AI, Inflation, and Geopolitical Instability: The biggest concerns of SMBs to run their operations
- Despite facing economic and sociopolitical challenges, entrepreneurship has been consistent over the last couple of years.
- SMB leaders believe investing in technology can be a good first step to offset increases in operational costs and improve revenue.
It’s been a rough few years for businesses at large, but small businesses (SMBs) have been more affected by inflation than others. After small businesses weathered the pandemic, their operations, and profits took a beating at the hands of rising costs, equating to fewer sales, increased overhead, and employee costs among other things.
The good news is that despite facing economic and sociopolitical challenges, entrepreneurship has been almost consistent over the course of the last couple of years. 5.4 million applications were filed to start a US business in 2021 followed by 5.1 million in 2022, according to a new survey. Around the same time, COVID-19 wreaked havoc but also set the stage for digital adoption and technological advancements among businesses.
The AI hype
The expansion in Artificial Intelligence (AI) is one of the more significant technological advancements that presented its potential during the pandemic. It has garnered attention among businesses of all sizes. The survey shows that SMBs have a sense of optimism around the implementation of applied and generative AI capabilities within their workflows or direct integration into their products and services, thereby automating daily operations and improving customer service outcomes.
40% of SMB owners also believe the evolution in AI will increase their income in the next 12 months. On the other hand, 69% of American workers are of the opinion that their income will stagnate or decrease during the same period. However, the majority of SMBs (45%) and other American workers (53%) believe AI will not have any notable impact on their income in the next year – at least at the moment.
Although SMBs are bullish about investing in AI tools in the near term, some employees maintain the stance that much more remains to be done around learning the nascent technology, skill sets, and infrastructure to implement it effectively and limit risk.
Additionally, while AI may present an opportunity for business owners to upskill their operations, some see it as a threat to their jobs.
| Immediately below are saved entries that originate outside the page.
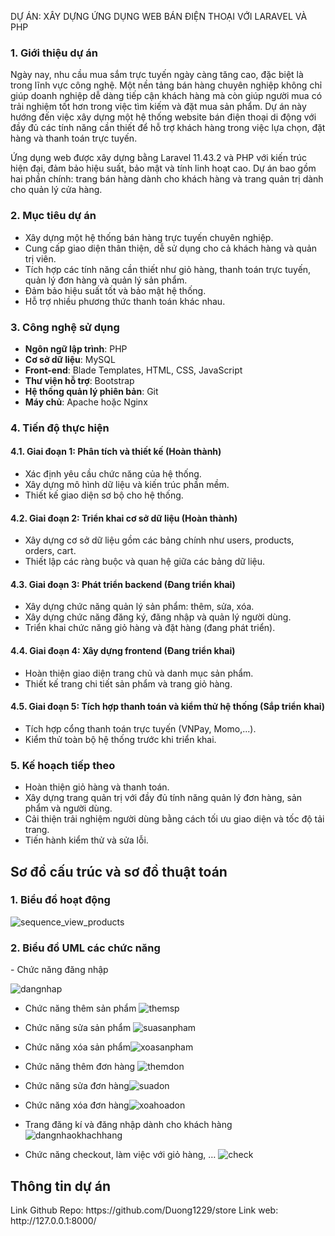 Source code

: DỰ ÁN: XÂY DỰNG ỨNG DỤNG WEB BÁN ĐIỆN THOẠI VỚI LARAVEL VÀ PHP

### 1. Giới thiệu dự án

Ngày nay, nhu cầu mua sắm trực tuyến ngày càng tăng cao, đặc biệt là trong lĩnh vực công nghệ. Một nền tảng bán hàng chuyên nghiệp không chỉ giúp doanh nghiệp dễ dàng tiếp cận khách hàng mà còn giúp người mua có trải nghiệm tốt hơn trong việc tìm kiếm và đặt mua sản phẩm. Dự án này hướng đến việc xây dựng một hệ thống website bán điện thoại di động với đầy đủ các tính năng cần thiết để hỗ trợ khách hàng trong việc lựa chọn, đặt hàng và thanh toán trực tuyến.

Ứng dụng web được xây dựng bằng Laravel 11.43.2 và PHP với kiến trúc hiện đại, đảm bảo hiệu suất, bảo mật và tính linh hoạt cao. Dự án bao gồm hai phần chính: trang bán hàng dành cho khách hàng và trang quản trị dành cho quản lý cửa hàng.

### 2. Mục tiêu dự án

- Xây dựng một hệ thống bán hàng trực tuyến chuyên nghiệp.
- Cung cấp giao diện thân thiện, dễ sử dụng cho cả khách hàng và quản trị viên.
- Tích hợp các tính năng cần thiết như giỏ hàng, thanh toán trực tuyến, quản lý đơn hàng và quản lý sản phẩm.
- Đảm bảo hiệu suất tốt và bảo mật hệ thống.
- Hỗ trợ nhiều phương thức thanh toán khác nhau.

### 3. Công nghệ sử dụng

- **Ngôn ngữ lập trình**: PHP 
- **Cơ sở dữ liệu**: MySQL
- **Front-end**: Blade Templates, HTML, CSS, JavaScript
- **Thư viện hỗ trợ**: Bootstrap
- **Hệ thống quản lý phiên bản**: Git
- **Máy chủ**: Apache hoặc Nginx

### 4. Tiến độ thực hiện

#### 4.1. Giai đoạn 1: Phân tích và thiết kế (Hoàn thành)
- Xác định yêu cầu chức năng của hệ thống.
- Xây dựng mô hình dữ liệu và kiến trúc phần mềm.
- Thiết kế giao diện sơ bộ cho hệ thống.

#### 4.2. Giai đoạn 2: Triển khai cơ sở dữ liệu (Hoàn thành)
- Xây dựng cơ sở dữ liệu gồm các bảng chính như users, products, orders, cart.
- Thiết lập các ràng buộc và quan hệ giữa các bảng dữ liệu.

#### 4.3. Giai đoạn 3: Phát triển backend (Đang triển khai)
- Xây dựng chức năng quản lý sản phẩm: thêm, sửa, xóa.
- Xây dựng chức năng đăng ký, đăng nhập và quản lý người dùng.
- Triển khai chức năng giỏ hàng và đặt hàng (đang phát triển).

#### 4.4. Giai đoạn 4: Xây dựng frontend (Đang triển khai)
- Hoàn thiện giao diện trang chủ và danh mục sản phẩm.
- Thiết kế trang chi tiết sản phẩm và trang giỏ hàng.

#### 4.5. Giai đoạn 5: Tích hợp thanh toán và kiểm thử hệ thống (Sắp triển khai)
- Tích hợp cổng thanh toán trực tuyến (VNPay, Momo,...).
- Kiểm thử toàn bộ hệ thống trước khi triển khai.

### 5. Kế hoạch tiếp theo

- Hoàn thiện giỏ hàng và thanh toán.
- Xây dựng trang quản trị với đầy đủ tính năng quản lý đơn hàng, sản phẩm và người dùng.
- Cải thiện trải nghiệm người dùng bằng cách tối ưu giao diện và tốc độ tải trang.
- Tiến hành kiểm thử và sửa lỗi.
<h2>Sơ đồ cấu trúc và sơ đồ thuật toán </h2>

<h3>1. Biểu đồ hoạt động</h3>

![sequence_view_products](https://github.com/user-attachments/assets/b700eda5-a7b4-4cd5-a59b-7644aab6cd5c)

<h3>2. Biểu đồ UML các chức năng</h3>
-  Chức năng đăng nhập 

![dangnhap](https://github.com/user-attachments/assets/37c8cbbd-0ec7-4aa5-b21e-381474c18513)

- Chức năng thêm sản phẩm ![themsp](https://github.com/user-attachments/assets/832d093d-f284-4e95-96de-46d44e804ccf)

- Chức năng sửa sản phẩm
 ![suasanpham](https://github.com/user-attachments/assets/39c8bda3-ee6b-4359-b83d-ca93232b4708)


- Chức năng xóa sản phẩm![xoasanpham](https://github.com/user-attachments/assets/2fd1ac52-4bd3-48be-8a75-a57875bf4d30)

 
- Chức năng thêm đơn hàng ![themdon](https://github.com/user-attachments/assets/969242c7-d8a7-46f5-85b3-0e2faada3b3d)


- Chức năng sửa đơn hàng![suadon](https://github.com/user-attachments/assets/689ed5e1-ab28-4569-8f01-7ca88de0a586)


 
- Chức năng xóa đơn hàng![xoahoadon](https://github.com/user-attachments/assets/9fcb7e89-1eeb-40ad-b1d9-9768eb2231a6)

 
-	Trang đăng kí và đăng nhập dành cho khách hàng![dangnhaokhachhang](https://github.com/user-attachments/assets/8013a516-b524-4805-8527-20268c7c35b4)

 
-	Chức năng checkout, làm việc với giỏ hàng, …
 ![check](https://github.com/user-attachments/assets/2cbf874a-c5f3-4198-b8be-b1173f230204)

<h2>Thông tin dự án</h2>
Link Github Repo: https://github.com/Duong1229/store
Link web: http://127.0.0.1:8000/



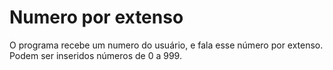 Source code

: # Numero por extenso

  O programa recebe um numero do usuário, e fala esse número por extenso.
  Podem ser inseridos números de 0 a 999.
This opinion varied across different pay brackets. 42% of SMB and other American workers making at least $100,000 per year believe generative AI will catalyze their income in the next year as opposed to 22% of workers whose salaries are under $100,000 think otherwise.
Women entrepreneurs feel a bigger pinch as inflation bites
While rising costs have left entrepreneurs grappling with its adverse effects, the situation is worse for women entrepreneurs two-fold. Despite women creating about half of new US businesses for the third consecutive year in 2022, they are often at a disadvantage of unequal access to loans, funding, and growth. This can result in a lack of improvement in the financial position of female SMB owners.
62% of SMB owners found it hard to make ends meet with their salaries over the last year, and 60% believe the same scenario will continue in the next year. However, the survey found that this situation has a drastic gender divide – 72% of female business owners say they failed to keep up with inflation in their current salaries over the past year, compared to male business owners, 49% of whom felt their income took a hit.
While the current SMB landscape may be far from providing equal footing for women entrepreneurs and minorities, the odds may improve -- if the segment accesses a more level playing field equipped with a range of accelerator programs, networking groups, and funding opportunities to move the needle on a more inclusive industry.
The conundrum of geopolitical instability
SMBs believe international development is key to growing their businesses and achieving their goals. However, those trying to expand their global footprint are mostly faced with limited resources, capacity, and bandwidth to take on international markets or maintain their supplier relationships across countries. Additionally, geopolitical instability further compounds international trade. 42% believe relations with Russia will have a lasting negative impact on the business climate next year, while 37% are skeptical that political tensions with China will continue to deteriorate their export relationships over the same span.
Despite the current economic and geopolitical instability, investing in innovation and technology to digitalize workflows remains critical for small business leaders, who believe it can be a good first step to offset increases in operational costs and improve revenue.